I took apart my original essay and began a new one. I tried a new approach and a new structure, and I attempted to use what I had been learning in class all week, to use that reflective voice, to use my full knowledge of the present to talk about the past. I was conducting an experiment, and I wasn’t sure if it would succeed, or if I would have yet another humiliation ahead. I worked up until the second to the last day, when I made copies and passed it out to the others. In another 24 hours we would meet for the last time, and they would tell me what they thought.
///
The first student who spoke said “I liked this piece…” and I knew there’d be a “but”. It came, and I sighed a little as I realized that she didn’t get it, that she didn’t see what I was trying to do. Another student joined in, voicing similar concerns. The experiment had failed. All that work, all those hours.
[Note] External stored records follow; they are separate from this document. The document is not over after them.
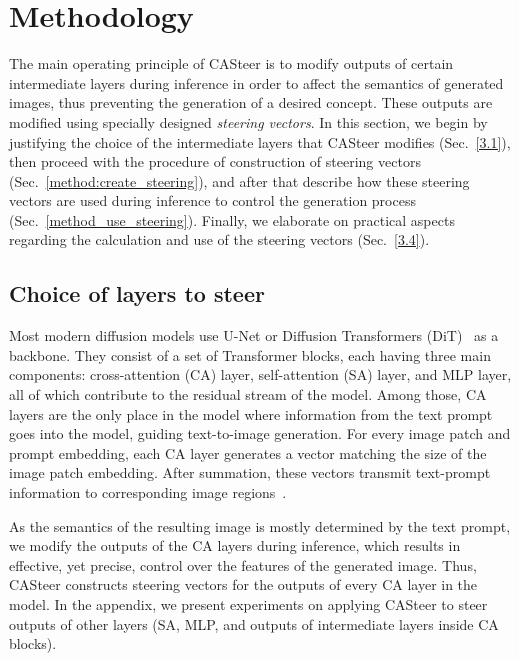 \section{Methodology}
\label{sec:method}


The main operating principle of CASteer is to modify outputs of certain intermediate layers during inference in order to affect the semantics of generated images, thus preventing the generation of a desired concept. These outputs are modified using specially designed \textit{steering vectors}. In this section, we begin by justifying the choice of the intermediate layers that CASteer modifies (Sec.~\ref{3.1}), then proceed with the procedure of construction of steering vectors (Sec.~\ref{method:create_steering}), and after that describe how these steering vectors are used during inference to control the generation process (Sec.~\ref{method_use_steering}). Finally, we elaborate on practical aspects regarding the calculation and use of the steering vectors (Sec.~\ref{3.4}).
\vspace{-0.1cm}
\subsection{Choice of layers to steer}
\vspace{-0.1cm}
\label{3.1}

Most modern diffusion models use U-Net or Diffusion Transformers (DiT)~\cite{DBLP:conf/iccv/PeeblesX23} as a backbone. They  consist of a set of Transformer blocks, each having three main components: cross-attention (CA) layer, self-attention (SA) layer, and MLP layer, all of which contribute to the residual stream of the model. Among those, CA layers are the only place in the model where information from the text prompt goes into the model, guiding text-to-image generation. For every image patch and prompt embedding, each CA layer generates a vector matching the size of the image patch embedding. After summation, these vectors transmit text-prompt information to corresponding image regions~\cite{DBLP:conf/iclr/HertzMTAPC23}.

As the semantics of the resulting image is mostly determined by the text prompt, we modify the outputs of the CA layers during inference, which results in effective, yet precise, control over the features of the generated image. Thus, CASteer constructs steering vectors for the outputs of every CA layer in the model. 
%
In the appendix, we present experiments on applying CASteer to steer outputs of other layers (SA, MLP, and outputs of intermediate layers inside CA blocks).%
%
\vspace{-0.1cm}
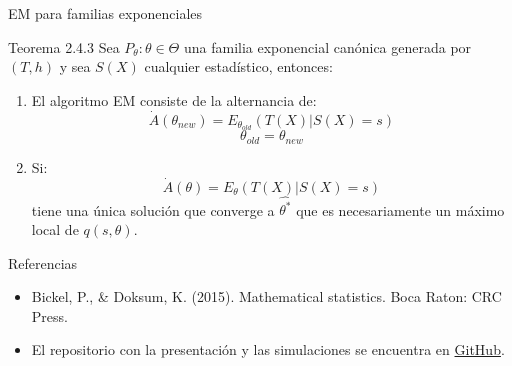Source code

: \documentclass[aspectratio=169,xcolor=dvipsnames]{beamer}
\begin{document}
\begin{frame}{EM para familias exponenciales}
\begin{block}{Teorema 2.4.3}
Sea $P_{\theta}:\theta \in \Theta$ una familia exponencial canónica generada por $(T,h)$ y sea $S(X)$ cualquier estadístico, entonces: 
\begin{enumerate}
    \item El algoritmo EM consiste de la alternancia de:
    $$\dot{A}(\theta_{new})=E_{\theta_{old}}(T(X)|S(X)=s)$$
    $$\theta_{old}=\theta_{new}$$
    \item Si:
    $$\dot{A}(\theta)=E_{\theta}(T(X)|S(X)=s)$$
    tiene una única solución que converge a $\hat{\theta^{*}}$ que es necesariamente un máximo local de $q(s,\theta)$.
    \end{enumerate}
\end{block}
\end{frame}

\begin{frame}{Referencias}
\begin{itemize}
    \item Bickel, P., & Doksum, K. (2015). Mathematical statistics. Boca Raton: CRC Press.
    \item El repositorio con la presentación y las simulaciones se encuentra en \href{https://github.com/nriverag/Insumos-de-estimacion}{GitHub}.
\end{itemize}
\end{frame}

\end{document}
Lopate normally waited until all of the students finished before giving his own feedback, but at that moment he interrupted. “I think you’re missing the point,” he said, and I realized he was addressing the two students. He went on to defend my piece, and to praise it. He got it; he saw what I was trying to do, and he loved it. He talked for a long time, and there were many kind words and compliments that would sound immodest if I listed them here, but I scribbled them into my notebook, so that I would always remember. “It’s a terrific piece,” he said, and that was that.
Later, in our individual conference, he told me that my essay had been the highlight of his week. I felt vindicated, exalted, exhausted. We talked about MFA programs in the city, and he recommended the program at New School, where he taught. “It would be an exciting program for you,” he said. I had him sign the book I had bought that week, the one with the essay on mentoring.
There was something a little awkward about Lopate; a sort of social hesitation that, combined with his skepticism and desire to keep us at arm’s length, made him unapproachable. The girl who had taken undergraduate writing classes with Lopate at Hoffstra University said that he was always like that, that he never really warmed up on a personal level. I knew that if I were to study with him at New School I would not find that warm mentor relationship, at least not with him.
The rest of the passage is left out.